No. Because, I don’t have USB-to-TTL Serial Cable.

If this is Xavier devkit then you don’t need such cable because the micro usb port on Xavier devkit is a UART port. Connecting a micro USB and open /dev/ttyUSB3 on host should dump the log.

Please dump the log first or we cannot tell what is the cause.

If this is Xavier devkit then you don’t need such cable because the micro usb port on Xavier devkit is a UART port. Connecting a micro USB and open /dev/ttyUSB3 on host should dump the log.

I 'll use micro USB - USB Type-A cable.

So, could you tell me the way to use serial cosole?
I could not find the information from the following document.
https://docs.nvidia.com/jetson/l4t/index.html

Please use serial console tool to open the /dev/ttyUSB3 on your host.

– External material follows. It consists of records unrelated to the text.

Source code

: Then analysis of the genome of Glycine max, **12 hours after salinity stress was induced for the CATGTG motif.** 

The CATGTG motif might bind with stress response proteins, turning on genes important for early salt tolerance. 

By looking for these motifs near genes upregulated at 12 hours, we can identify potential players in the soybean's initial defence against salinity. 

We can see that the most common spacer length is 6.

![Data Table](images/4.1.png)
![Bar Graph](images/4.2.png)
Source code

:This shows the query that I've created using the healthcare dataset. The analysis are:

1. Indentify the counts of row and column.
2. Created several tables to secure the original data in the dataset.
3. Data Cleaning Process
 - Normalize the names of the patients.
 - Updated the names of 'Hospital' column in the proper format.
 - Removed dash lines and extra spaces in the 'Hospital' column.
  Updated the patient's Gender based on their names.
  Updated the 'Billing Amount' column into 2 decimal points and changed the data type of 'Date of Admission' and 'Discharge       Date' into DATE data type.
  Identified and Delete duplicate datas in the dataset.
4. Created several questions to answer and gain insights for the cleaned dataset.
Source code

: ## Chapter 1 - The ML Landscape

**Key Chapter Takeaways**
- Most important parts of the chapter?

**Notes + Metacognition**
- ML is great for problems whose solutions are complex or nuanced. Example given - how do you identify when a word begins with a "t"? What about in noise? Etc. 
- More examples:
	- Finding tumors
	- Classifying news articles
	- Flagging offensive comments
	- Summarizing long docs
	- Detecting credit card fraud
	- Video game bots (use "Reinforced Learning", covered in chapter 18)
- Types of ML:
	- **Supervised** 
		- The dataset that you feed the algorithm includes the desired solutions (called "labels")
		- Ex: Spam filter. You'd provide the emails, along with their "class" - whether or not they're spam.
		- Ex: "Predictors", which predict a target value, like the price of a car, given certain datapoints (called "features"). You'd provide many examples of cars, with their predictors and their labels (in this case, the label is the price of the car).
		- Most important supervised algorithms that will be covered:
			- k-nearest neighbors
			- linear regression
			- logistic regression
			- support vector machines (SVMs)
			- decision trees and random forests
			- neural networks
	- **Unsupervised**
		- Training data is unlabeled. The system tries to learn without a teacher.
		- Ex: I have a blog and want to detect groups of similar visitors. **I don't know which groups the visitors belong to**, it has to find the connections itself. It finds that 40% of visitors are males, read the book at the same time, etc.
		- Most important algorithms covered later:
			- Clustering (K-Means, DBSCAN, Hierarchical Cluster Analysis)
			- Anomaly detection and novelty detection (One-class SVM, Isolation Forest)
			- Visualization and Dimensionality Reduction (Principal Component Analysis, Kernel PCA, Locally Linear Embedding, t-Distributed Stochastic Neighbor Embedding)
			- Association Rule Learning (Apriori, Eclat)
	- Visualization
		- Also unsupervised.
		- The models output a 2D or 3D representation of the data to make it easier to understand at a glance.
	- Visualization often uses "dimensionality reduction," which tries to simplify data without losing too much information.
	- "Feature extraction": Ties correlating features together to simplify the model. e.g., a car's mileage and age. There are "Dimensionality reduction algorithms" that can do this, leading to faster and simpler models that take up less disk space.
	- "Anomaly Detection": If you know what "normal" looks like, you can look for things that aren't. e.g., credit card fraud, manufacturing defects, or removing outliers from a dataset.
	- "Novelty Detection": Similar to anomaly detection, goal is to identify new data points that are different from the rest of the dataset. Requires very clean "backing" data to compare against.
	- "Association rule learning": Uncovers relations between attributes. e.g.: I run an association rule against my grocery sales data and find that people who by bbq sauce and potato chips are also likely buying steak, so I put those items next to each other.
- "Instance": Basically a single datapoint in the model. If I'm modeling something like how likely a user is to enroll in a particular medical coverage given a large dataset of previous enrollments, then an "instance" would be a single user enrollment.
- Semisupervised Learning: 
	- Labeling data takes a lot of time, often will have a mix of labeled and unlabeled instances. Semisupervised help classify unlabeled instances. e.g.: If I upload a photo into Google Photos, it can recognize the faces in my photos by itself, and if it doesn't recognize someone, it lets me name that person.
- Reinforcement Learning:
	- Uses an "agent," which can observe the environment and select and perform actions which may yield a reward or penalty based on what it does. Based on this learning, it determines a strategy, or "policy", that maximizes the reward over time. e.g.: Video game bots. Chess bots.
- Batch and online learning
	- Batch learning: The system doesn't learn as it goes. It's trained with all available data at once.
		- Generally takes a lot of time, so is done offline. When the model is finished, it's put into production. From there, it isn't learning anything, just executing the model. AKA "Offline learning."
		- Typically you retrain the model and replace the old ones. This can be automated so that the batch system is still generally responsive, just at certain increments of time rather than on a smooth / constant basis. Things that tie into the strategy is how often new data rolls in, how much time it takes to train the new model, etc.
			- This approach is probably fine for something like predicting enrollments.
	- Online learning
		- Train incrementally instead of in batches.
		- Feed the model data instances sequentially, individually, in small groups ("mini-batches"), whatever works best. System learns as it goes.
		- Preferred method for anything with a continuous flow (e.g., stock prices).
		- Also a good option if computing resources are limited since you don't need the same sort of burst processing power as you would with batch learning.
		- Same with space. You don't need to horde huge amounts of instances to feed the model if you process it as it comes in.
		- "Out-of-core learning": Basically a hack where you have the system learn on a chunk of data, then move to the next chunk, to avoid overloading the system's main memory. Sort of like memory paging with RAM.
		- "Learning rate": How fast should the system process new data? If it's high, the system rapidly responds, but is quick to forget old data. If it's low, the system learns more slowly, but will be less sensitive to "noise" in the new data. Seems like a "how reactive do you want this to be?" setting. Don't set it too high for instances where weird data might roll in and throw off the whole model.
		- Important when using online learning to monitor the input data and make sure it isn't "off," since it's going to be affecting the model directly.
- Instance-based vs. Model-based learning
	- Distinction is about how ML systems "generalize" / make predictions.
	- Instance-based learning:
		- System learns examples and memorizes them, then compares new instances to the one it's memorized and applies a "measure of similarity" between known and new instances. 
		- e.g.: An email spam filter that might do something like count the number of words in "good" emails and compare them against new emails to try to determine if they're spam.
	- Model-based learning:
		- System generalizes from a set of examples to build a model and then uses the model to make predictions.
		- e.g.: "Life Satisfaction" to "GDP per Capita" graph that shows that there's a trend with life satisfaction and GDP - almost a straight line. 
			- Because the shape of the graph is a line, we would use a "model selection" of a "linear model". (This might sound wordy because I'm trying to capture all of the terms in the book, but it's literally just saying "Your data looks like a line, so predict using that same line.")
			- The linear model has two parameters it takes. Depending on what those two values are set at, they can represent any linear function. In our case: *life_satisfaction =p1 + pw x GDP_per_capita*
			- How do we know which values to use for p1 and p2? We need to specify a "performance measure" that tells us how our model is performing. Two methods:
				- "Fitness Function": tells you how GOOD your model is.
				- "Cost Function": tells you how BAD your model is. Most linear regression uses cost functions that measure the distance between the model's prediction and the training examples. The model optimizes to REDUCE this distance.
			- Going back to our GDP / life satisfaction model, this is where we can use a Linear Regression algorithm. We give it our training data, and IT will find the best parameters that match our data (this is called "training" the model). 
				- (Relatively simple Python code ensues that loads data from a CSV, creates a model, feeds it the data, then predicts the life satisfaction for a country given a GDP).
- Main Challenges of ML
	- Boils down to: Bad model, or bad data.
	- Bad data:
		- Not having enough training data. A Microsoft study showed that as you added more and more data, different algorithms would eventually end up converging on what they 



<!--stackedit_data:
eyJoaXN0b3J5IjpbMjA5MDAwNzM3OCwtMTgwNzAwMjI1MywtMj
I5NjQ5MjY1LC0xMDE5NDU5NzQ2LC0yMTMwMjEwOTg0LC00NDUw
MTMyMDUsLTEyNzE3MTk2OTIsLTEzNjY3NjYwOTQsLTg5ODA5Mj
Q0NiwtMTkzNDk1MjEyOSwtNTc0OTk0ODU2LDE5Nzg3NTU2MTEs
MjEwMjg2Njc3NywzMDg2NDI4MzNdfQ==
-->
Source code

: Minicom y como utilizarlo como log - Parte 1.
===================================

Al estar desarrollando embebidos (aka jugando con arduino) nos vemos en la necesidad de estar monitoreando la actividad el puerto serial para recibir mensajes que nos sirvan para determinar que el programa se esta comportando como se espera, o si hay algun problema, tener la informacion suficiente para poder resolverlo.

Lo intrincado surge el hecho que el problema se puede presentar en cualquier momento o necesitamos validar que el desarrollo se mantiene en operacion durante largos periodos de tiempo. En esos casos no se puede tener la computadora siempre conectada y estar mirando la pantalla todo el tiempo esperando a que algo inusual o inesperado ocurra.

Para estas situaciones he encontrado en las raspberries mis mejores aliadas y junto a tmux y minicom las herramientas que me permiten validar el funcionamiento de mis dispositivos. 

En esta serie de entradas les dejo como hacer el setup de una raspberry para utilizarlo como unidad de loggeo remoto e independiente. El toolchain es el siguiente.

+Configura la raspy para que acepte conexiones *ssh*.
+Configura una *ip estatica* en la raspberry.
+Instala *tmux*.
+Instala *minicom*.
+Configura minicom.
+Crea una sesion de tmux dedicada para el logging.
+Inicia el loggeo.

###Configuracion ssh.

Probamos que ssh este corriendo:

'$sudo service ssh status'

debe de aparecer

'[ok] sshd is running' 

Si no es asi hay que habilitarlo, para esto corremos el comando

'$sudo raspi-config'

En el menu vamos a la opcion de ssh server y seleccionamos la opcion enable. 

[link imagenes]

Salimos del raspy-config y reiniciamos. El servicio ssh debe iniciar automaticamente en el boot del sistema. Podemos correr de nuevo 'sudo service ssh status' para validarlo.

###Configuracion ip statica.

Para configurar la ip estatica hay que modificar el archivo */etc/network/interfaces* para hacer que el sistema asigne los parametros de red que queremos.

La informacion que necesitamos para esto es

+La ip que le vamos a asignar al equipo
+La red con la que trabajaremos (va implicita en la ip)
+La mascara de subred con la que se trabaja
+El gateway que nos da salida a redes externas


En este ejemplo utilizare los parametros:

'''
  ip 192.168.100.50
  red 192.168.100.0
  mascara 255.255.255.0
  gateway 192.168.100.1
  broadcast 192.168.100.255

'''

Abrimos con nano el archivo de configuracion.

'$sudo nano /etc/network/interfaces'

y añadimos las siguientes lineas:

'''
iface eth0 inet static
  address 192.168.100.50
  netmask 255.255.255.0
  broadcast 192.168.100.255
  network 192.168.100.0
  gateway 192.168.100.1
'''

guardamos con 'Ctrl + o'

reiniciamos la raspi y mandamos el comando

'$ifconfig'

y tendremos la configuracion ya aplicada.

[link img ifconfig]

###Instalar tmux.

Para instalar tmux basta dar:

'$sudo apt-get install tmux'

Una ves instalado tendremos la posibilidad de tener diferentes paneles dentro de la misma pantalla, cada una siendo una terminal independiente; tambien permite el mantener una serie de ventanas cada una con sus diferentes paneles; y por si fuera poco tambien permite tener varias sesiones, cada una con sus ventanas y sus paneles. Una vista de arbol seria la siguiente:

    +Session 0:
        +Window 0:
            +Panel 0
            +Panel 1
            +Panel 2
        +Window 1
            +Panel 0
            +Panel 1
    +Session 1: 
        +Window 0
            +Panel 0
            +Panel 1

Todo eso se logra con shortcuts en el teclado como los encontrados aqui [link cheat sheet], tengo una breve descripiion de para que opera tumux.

I checked serial console log.

[  292.671432] watchdog: watchdog0: watchdog did not stop!
[  292.685817] systemd-shutdow: 44 output lines suppressed due to ratelimiting
[  293.636553] tegra-xusb 3610000.xhci: Host not halted after 16000 microseconds.
[  293.636809] tegra-xusb 3610000.xhci: Host controller not halted, aborting reset.
[  293.722935] reboot: Restarting system
Shutdown state requested 1
Rebooting system ...

[0000.053] W> RATCHET: MB1 binary ratchet value 4 is too large than ratchet level 2 from HW fuses.
[0000.062] I> MB1 (prd-version: 1.5.1.2-t194-41334769-9ec1833d)
[0000.067] I> Boot-mode: Coldboot
[0000.070] I> Chip revision : A02P
[0000.073] I> Bootrom patch version : 15 (correctly patched)
[0000.078] I> ATE fuse revision : 0x200
[0000.082] I> Ram repair fuse : 0x0
[0000.085] I> Ram Code : 0x2
[0000.088] I> rst_source : 0xb
[0000.090] I> rst_level : 0x1
[0000.094] I> Boot-device: eMMC
[0000.109] I> sdmmc DDR50 mode
[0000.113] W> No valid slot number is found in scratch register
[0000.118] W> Return default slot: _a
[0000.122] I> Active Boot chain : 0
[0000.125] I> Boot-device: eMMC
[0000.128] W> MB1_PLATFORM_CONFIG: device prod data is empty in MB1 BCT.
[0000.135] I> Temperature = 34000
[0000.138] W> Skipping boost for clk: BPMP_CPU_NIC
[0000.142] W> Skipping boost for clk: BPMP_APB
[0000.146] W> Skipping boost for clk: AXI_CBB
[0000.150] W> Skipping boost for clk: AON_CPU_NIC
[0000.154] W> Skipping boost for clk: CAN1
[0000.158] W> Skipping boost for clk: CAN2
[0000.162] I> Boot-device: eMMC
[0000.165] I> Boot-device: eMMC
[0000.175] I> Sdmmc: HS400 mode enabled
[0000.179] I> ECC region[0]: Start:0x0, End:0x0
[0000.183] I> ECC region[1]: Start:0x0, End:0x0
[0000.187] I> ECC region[2]: Start:0x0, End:0x0
[0000.191] I> ECC region[3]: Start:0x0, End:0x0
[0000.196] I> ECC region[4]: Start:0x0, End:0x0
[0000.200] I> Non-ECC region[0]: Start:0x80000000, End:0x100000000
[0000.205] I> Non-ECC region[1]: Start:0x0, End:0x0
[0000.210] I> Non-ECC region[2]: Start:0x0, End:0x0
[0000.214] I> Non-ECC region[3]: Start:0x0, End:0x0
[0000.219] I> Non-ECC region[4]: Start:0x0, End:0x0
[0000.224] E> FAILED: Thermal config
[0000.232] E> FAILED: MEMIO rail config
[0000.250] I> Boot-device: eMMC
[0000.260] I> sdmmc bdev is already initialized
[0000.327] I> MB1 done

Hi dandelion1124,

[ 292.671432] watchdog: watchdog0: watchdog did not stop!
[ 292.685817] systemd-shutdow: 44 output lines suppressed due to ratelimiting
[ 293.636553] tegra-xusb 3610000.xhci: Host not halted after 16000 microseconds.
[ 293.636809] tegra-xusb 3610000.xhci: Host controller not halted, aborting reset.
[ 293.722935] reboot: Restarting system
Shutdown state requested 1
Rebooting system …

Unfortunately, this log is too late and the reboot already started. We need to find the log prior to this part. Do you have it?
Actually, It looks like it is running a normal reboot process. Also, the timestamp is in 293 second, did you see the reboot right after you boot on the device for about 5 mins?

Hi dandelion1124,

Is this still an issue to support? Any status can be updated?

Now, I could not reprodude. When this problem reproduce, I’ ll attach serial console log.